(Data excerpts):
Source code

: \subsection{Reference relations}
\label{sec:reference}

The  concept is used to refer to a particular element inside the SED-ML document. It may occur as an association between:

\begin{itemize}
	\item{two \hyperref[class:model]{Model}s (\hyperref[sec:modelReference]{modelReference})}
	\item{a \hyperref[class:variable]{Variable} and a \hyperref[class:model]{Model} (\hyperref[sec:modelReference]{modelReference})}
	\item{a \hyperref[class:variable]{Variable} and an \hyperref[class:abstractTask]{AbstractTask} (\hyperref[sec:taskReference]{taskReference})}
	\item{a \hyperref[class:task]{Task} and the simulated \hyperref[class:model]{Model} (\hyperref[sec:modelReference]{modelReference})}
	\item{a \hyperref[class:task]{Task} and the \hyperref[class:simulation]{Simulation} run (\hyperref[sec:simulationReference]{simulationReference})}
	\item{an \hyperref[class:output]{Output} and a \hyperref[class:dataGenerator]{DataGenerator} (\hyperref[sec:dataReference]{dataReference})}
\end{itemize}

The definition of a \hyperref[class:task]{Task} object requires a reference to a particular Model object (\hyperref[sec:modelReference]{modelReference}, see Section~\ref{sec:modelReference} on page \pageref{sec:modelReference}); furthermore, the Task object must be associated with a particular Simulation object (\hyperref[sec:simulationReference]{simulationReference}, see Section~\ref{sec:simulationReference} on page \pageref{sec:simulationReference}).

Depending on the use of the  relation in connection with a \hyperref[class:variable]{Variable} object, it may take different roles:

* * *

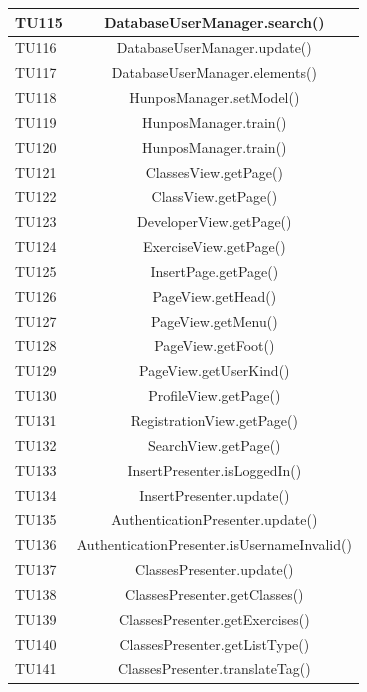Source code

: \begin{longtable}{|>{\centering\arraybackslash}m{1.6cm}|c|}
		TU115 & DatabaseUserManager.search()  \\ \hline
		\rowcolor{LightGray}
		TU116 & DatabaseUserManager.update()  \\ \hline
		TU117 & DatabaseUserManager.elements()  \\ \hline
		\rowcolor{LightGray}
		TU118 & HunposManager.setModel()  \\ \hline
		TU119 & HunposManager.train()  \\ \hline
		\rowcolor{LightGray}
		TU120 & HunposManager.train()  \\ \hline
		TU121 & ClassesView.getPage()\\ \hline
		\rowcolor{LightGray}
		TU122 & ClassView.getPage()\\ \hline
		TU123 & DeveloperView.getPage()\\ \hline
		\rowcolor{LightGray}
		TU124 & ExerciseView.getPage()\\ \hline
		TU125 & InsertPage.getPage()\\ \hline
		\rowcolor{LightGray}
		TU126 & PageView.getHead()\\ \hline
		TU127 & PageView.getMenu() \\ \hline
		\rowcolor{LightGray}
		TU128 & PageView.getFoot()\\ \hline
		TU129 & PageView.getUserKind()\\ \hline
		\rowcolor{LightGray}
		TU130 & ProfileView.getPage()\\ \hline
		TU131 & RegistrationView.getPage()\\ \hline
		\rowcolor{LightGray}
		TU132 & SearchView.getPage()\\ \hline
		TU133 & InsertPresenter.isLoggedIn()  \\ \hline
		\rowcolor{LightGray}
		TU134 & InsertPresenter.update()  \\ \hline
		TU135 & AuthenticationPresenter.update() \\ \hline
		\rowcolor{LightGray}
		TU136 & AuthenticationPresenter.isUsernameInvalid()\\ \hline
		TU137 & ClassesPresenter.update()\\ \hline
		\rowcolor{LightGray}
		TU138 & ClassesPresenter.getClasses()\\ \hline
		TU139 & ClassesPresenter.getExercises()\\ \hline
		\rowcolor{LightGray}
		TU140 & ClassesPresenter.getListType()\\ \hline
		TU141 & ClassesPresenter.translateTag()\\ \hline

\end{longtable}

(Work required):
Please give the number of lines in the listing that include "variable", with nothing else.

(Exercise solution):
3